> [Rendered images with source text]:
○ ○ ○ ○

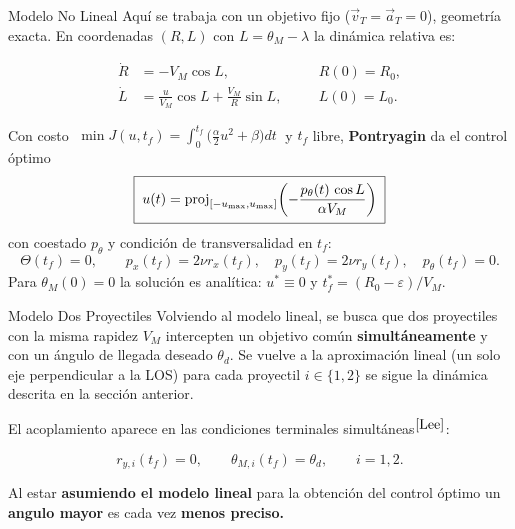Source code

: \begin{block}{Modelo No Lineal}
	Aquí se trabaja con un objetivo fijo ($\vec v_T=\vec a_T=0$), geometría exacta. En coordenadas 
	$(R,L)$ con $L=\theta_M-\lambda$ la dinámica relativa es:
	
	\vspace{-0.9cm}
	$$
	\begin{aligned}
	\dot R&= -V_M\cos L, &\quad& R(0)=R_0,\\
	\dot L&= \frac{u}{V_M}\cos L+\frac{V_M}{R}\sin L, &\quad& L(0)=L_0.
	\end{aligned}
	$$

	\vspace{1.5cm}
	
	\begin{exampleblock}{}
	Con costo $\;\min J(u,t_f)=\int_0^{t_f}\!\big(\tfrac{\alpha}{2}u^2+\beta\big)dt\;$ 
	y $t_f$ libre, \textbf{Pontryagin} da el control óptimo
	$$
	\boxed{\;\vphantom{\frac{\frac{A}{B}}{\frac{C}{D}}}
	u(t)=\operatorname{proj}_{[-u_{\max},u_{\max}]}
	\!\left(-\frac{p_\theta(t)\,\cos L}{\alpha V_M}\right)\;}
	$$
	con coestado $p_\theta$ y condición de transversalidad en $t_f$:
	$$
	\Theta(t_f)=0,\qquad p_x(t_f)=2\nu r_x(t_f),\quad p_y(t_f)=2\nu r_y(t_f),\quad p_\theta(t_f)=0.
	$$
	Para $\theta_M(0)=0$ la solución es analítica: $u^*\equiv0$ y 
	$t_f^*=(R_0-\varepsilon)/V_M$.
	\end{exampleblock}
	{\def\marginimagetop{-2}
	}
\end{block}

\separatorcolumn

\begin{block}{Modelo Dos Proyectiles}
	Volviendo al modelo lineal, se busca que dos proyectiles con la misma rapidez $V_M$ intercepten un objetivo 
	común \textbf{simultáneamente} y con un ángulo de llegada deseado $\theta_d$. 
	Se vuelve a la aproximación lineal (un solo eje perpendicular a la LOS) para 
	cada proyectil $i\in\{1,2\}$ se sigue la dinámica descrita en la sección anterior.

	
	El acoplamiento aparece en las condiciones terminales simultáneas$^{\cite{Lee}}$:

	\vspace{-0.9cm}
	$$
	r_{y,i}(t_f)=0,\qquad \theta_{M,i}(t_f)=\theta_d,\qquad i=1,2.
	$$

	Al estar \textbf{asumiendo el modelo lineal} para la obtención del control óptimo un \textbf{angulo 
	mayor} es cada vez \textbf{menos preciso.} 

	{\def\marginimagetop{-1}
	}

\end{block}

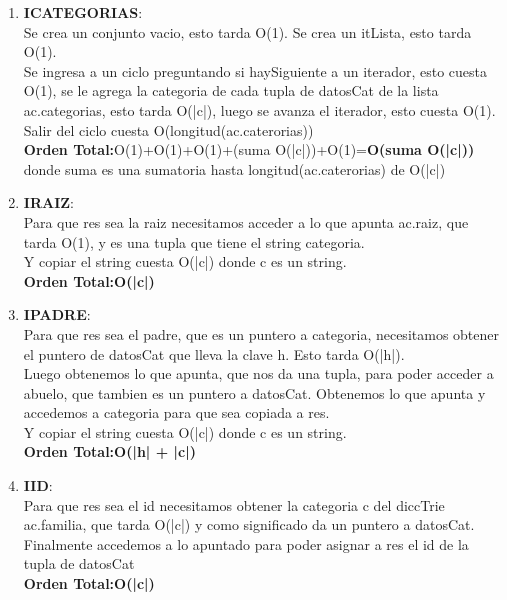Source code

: \documentclass[10pt, a4paper]{article}
\begin{document}
    \begin{enumerate}
     \item \textbf{ICATEGORIAS}:\\ Se crea un conjunto vacio, esto tarda O(1). Se crea un itLista, esto tarda O(1). \\ Se ingresa a un ciclo preguntando si haySiguiente a un iterador, esto cuesta O(1), se le agrega la categoria de cada tupla de datosCat de la lista ac.categorias, esto tarda O(|c|), luego se avanza el iterador, esto cuesta O(1).\\ Salir del ciclo cuesta O(longitud(ac.caterorias)) \\
	\textbf{Orden Total:}O(1)+O(1)+O(1)+(suma O(|c|))+O(1)=\textbf{O(suma O(|c|))} donde suma es una sumatoria hasta longitud(ac.caterorias) de O(|c|)
      
     \item \textbf{IRAIZ}:\\ Para que res sea la raiz necesitamos acceder a lo que apunta ac.raiz, que tarda O(1), y es una tupla que tiene el string categoria.\\ Y copiar el string cuesta O(|c|) donde c es un string. \\
	\textbf{Orden Total:}\textbf{O(|c|)}

     \item \textbf{IPADRE}:\\ Para que res sea el padre, que es un puntero a categoria, necesitamos obtener el puntero de datosCat que lleva la clave h. Esto tarda O(|h|). \\ Luego obtenemos lo que apunta, que nos da una tupla, para poder acceder a abuelo, que tambien es un puntero a datosCat. Obtenemos lo que apunta y accedemos a categoria para que sea copiada a res. \\ Y copiar el string cuesta O(|c|) donde c es un string. \\
	\textbf{Orden Total:}\textbf{O(|h| + |c|)}

     \item \textbf{IID}:\\ Para que res sea el id necesitamos obtener la categoria c del diccTrie ac.familia, que tarda O(|c|) y como significado da un puntero a datosCat. \\ Finalmente accedemos a lo apuntado para poder asignar a res el id de la tupla de datosCat\\
	\textbf{Orden Total:}\textbf{O(|c|)}
      

\end{enumerate}
\end{document}
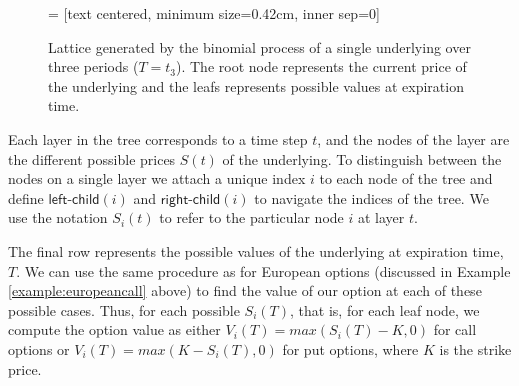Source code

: \begin{figure}
  \centering
   = [text centered, minimum size=0.42cm, inner sep=0]


\vspace{2mm}

\caption{Lattice generated by the binomial process of a single
  underlying over three periods ($T=t_3$). The root
  node represents the current price of the underlying and the leafs
  represents possible values at expiration time.}
\label{fig:binomial-tree}
\end{figure}

Each layer in the tree corresponds to a time step $t$, and the nodes
of the layer are the different possible prices $S(t)$ of the
underlying. To distinguish between the nodes on a single layer we
attach a unique index $i$ to each node of the tree and define
$\mathsf{left\textsf{-}child}(i)$ and
$\mathsf{right\textsf{-}child}(i)$ to navigate the indices of the
tree. We use the notation $S_i(t)$ to refer to the particular node $i$
at layer $t$.

The final row represents the possible values of the underlying at
expiration time, $T$. We can use the same procedure as for European
options (discussed in Example \ref{example:europeancall} above) to
find the value of our option at each of these possible cases. Thus,
for each possible $S_i(T)$, that is, for each leaf node, we compute
the option value as either $V_i(T) = max(S_i(T)-K, 0)$ for call
options or $V_i(T) = max(K-S_i(T),0)$ for put options, where $K$ is
the strike price.

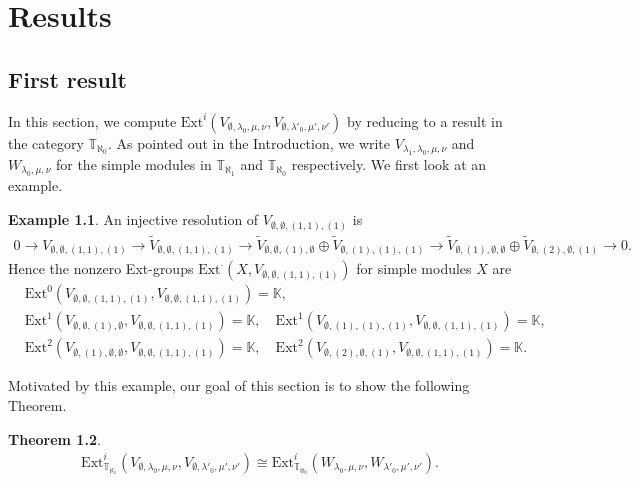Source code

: \documentclass[openany, a4paper]{amsbook}
\newtheorem{thm}{Theorem}[chapter]
\theoremstyle{definition}
\newtheorem{exmp}[thm]{Example}
\numberwithin{equation}{chapter}
\newcommand{\T}[1]{{\mathbb{T}}_{\aleph_{#1}}}
\newcommand{\Ext}[4]{\mathrm{Ext}^{#1}_{#2}({#3}, {#4})}
\begin{document}
\chapter{Results}
\section{First result}

In this section, we compute $\Ext{i}{}{V_{\emptyset, \lambda_0, \mu, \nu}}{V_{\emptyset, \lambda'_0, \mu', \nu'}}$ by reducing to a result in the category $\T{0}$. As pointed out in the Introduction, we write $V_{\lambda_1, \lambda_0, \mu, \nu}$ and $W_{\lambda_0, \mu, \nu}$ for the simple modules in $\T{1}$ and $\T{0}$ respectively. We first look at an example.

\begin{exmp}
    An injective resolution of $V_{\emptyset, \emptyset, (1,1), (1)}$ is
    \begin{align*}
        0 \to V_{\emptyset, \emptyset, (1,1), (1)} \to \tilde{V}_{\emptyset, \emptyset, (1,1), (1)} \to \tilde{V}_{\emptyset, \emptyset, (1), \emptyset} \oplus\tilde{V}_{\emptyset, (1), (1), (1)} \to \tilde{V}_{\emptyset, (1),  \emptyset, \emptyset} \oplus\tilde{V}_{\emptyset, (2),  \emptyset, (1)} \to 0.
    \end{align*}
    Hence the nonzero Ext-groups $\Ext{\cdot}{}{X}{V_{\emptyset, \emptyset, (1,1), (1)}}$ for simple modules $X$ are
    \begin{align*}
        &\Ext{0}{}{V_{\emptyset, \emptyset, (1,1), (1)}}{V_{\emptyset, \emptyset, (1,1), (1)}} = \mathbb{K}, \\
        &\Ext{1}{}{V_{\emptyset, \emptyset, (1), \emptyset}}{V_{\emptyset, \emptyset, (1,1), (1)}} = \mathbb{K}, \quad  \Ext{1}{}{V_{\emptyset, (1), (1), (1)}}{V_{\emptyset, \emptyset, (1,1), (1)}} = \mathbb{K},\\
        &\Ext{2}{}{V_{\emptyset, (1),  \emptyset, \emptyset}}{V_{\emptyset, \emptyset, (1,1), (1)}} = \mathbb{K}, \quad \Ext{2}{}{V_{\emptyset, (2),  \emptyset, (1)}}{V_{\emptyset, \emptyset, (1,1), (1)}} = \mathbb{K}.
    \end{align*}
\end{exmp}

Motivated by this example, our goal of this section is to show the following Theorem. 
\begin{thm}\label{result1}
    \begin{align}
        \Ext{i}{\T{1}}{V_{\emptyset, \lambda_0, \mu, \nu}}{V_{\emptyset, \lambda'_0, \mu', \nu'}} \cong 
        \Ext{i}{\T{0}}{W_{\lambda_0, \mu, \nu}}{W_{\lambda'_0, \mu', \nu'}}.
        \end{align}        
\end{thm}
\end{document}

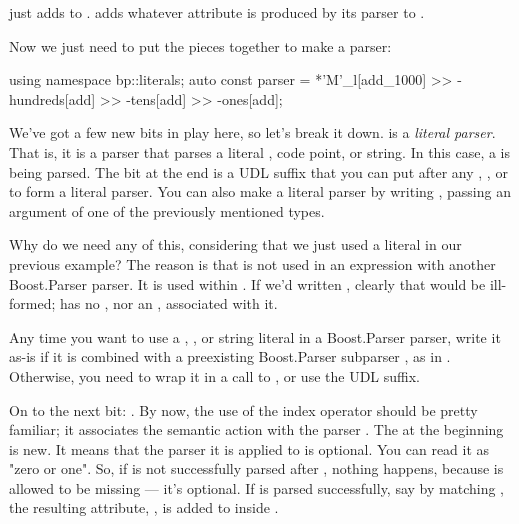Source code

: \documentclass{MyBook}
\begin{document}
 just adds  to .  adds whatever attribute is produced by its parser to .

Now we just need to put the pieces together to make a parser:

\begin{code}
using namespace bp::literals;
auto const parser =
    *'M'_l[add_1000] >> -hundreds[add] >> -tens[add] >> -ones[add];
\end{code}

We've got a few new bits in play here, so let's break it down.  is a \emph{literal parser}. That is, it is a parser that parses a literal , code point, or string. In this case, a   is being parsed. The  bit at the end is a UDL suffix that you can put after any , , or  to form a literal parser. You can also make a literal parser by writing , passing an argument of one of the previously mentioned types.

Why do we need any of this, considering that we just used a literal  in our previous example? The reason is that  is not used in an expression with another Boost.Parser parser. It is used within . If we'd written , clearly that would be ill-formed;  has no , nor an , associated with it.

\begin{marker}[title=Tip ]
Any time you want to use a , , or string literal in a Boost.Parser parser, write it as-is if it is combined with a preexisting Boost.Parser subparser , as in . Otherwise, you need to wrap it in a call to , or use the  UDL suffix. 
\end{marker}

On to the next bit: . By now, the use of the index operator should be pretty familiar; it associates the semantic action  with the parser . The  at the beginning is new. It means that the parser it is applied to is optional. You can read it as "zero or one". So, if  is not successfully parsed after , nothing happens, because  is allowed to be missing --- it's optional. If  is parsed successfully, say by matching , the resulting attribute, , is added to  inside .
\end{document}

○ ○ ○ ○

> [TASK TO CARRY OUT]:
Text only, no pictures: please print exactly the lines above from the line with "el padre, que" up to and including the line with "options (discussed in", and nothing else.

> [TASK ANSWER]:
     \item \textbf{IPADRE}:\\ Para que res sea el padre, que es un puntero a categoria, necesitamos obtener el puntero de datosCat que lleva la clave h. Esto tarda O(|h|). \\ Luego obtenemos lo que apunta, que nos da una tupla, para poder acceder a abuelo, que tambien es un puntero a datosCat. Obtenemos lo que apunta y accedemos a categoria para que sea copiada a res. \\ Y copiar el string cuesta O(|c|) donde c es un string. \\
	\textbf{Orden Total:}\textbf{O(|h| + |c|)}

     \item \textbf{IID}:\\ Para que res sea el id necesitamos obtener la categoria c del diccTrie ac.familia, que tarda O(|c|) y como significado da un puntero a datosCat. \\ Finalmente accedemos a lo apuntado para poder asignar a res el id de la tupla de datosCat\\
	\textbf{Orden Total:}\textbf{O(|c|)}
      

\end{enumerate}
\end{document}
Source code

: \begin{figure}
  \centering
   = [text centered, minimum size=0.42cm, inner sep=0]


\vspace{2mm}

\caption{Lattice generated by the binomial process of a single
  underlying over three periods ($T=t_3$). The root
  node represents the current price of the underlying and the leafs
  represents possible values at expiration time.}
\label{fig:binomial-tree}
\end{figure}

Each layer in the tree corresponds to a time step $t$, and the nodes
of the layer are the different possible prices $S(t)$ of the
underlying. To distinguish between the nodes on a single layer we
attach a unique index $i$ to each node of the tree and define
$\mathsf{left\textsf{-}child}(i)$ and
$\mathsf{right\textsf{-}child}(i)$ to navigate the indices of the
tree. We use the notation $S_i(t)$ to refer to the particular node $i$
at layer $t$.

The final row represents the possible values of the underlying at
expiration time, $T$. We can use the same procedure as for European
options (discussed in Example \ref{example:europeancall} above) to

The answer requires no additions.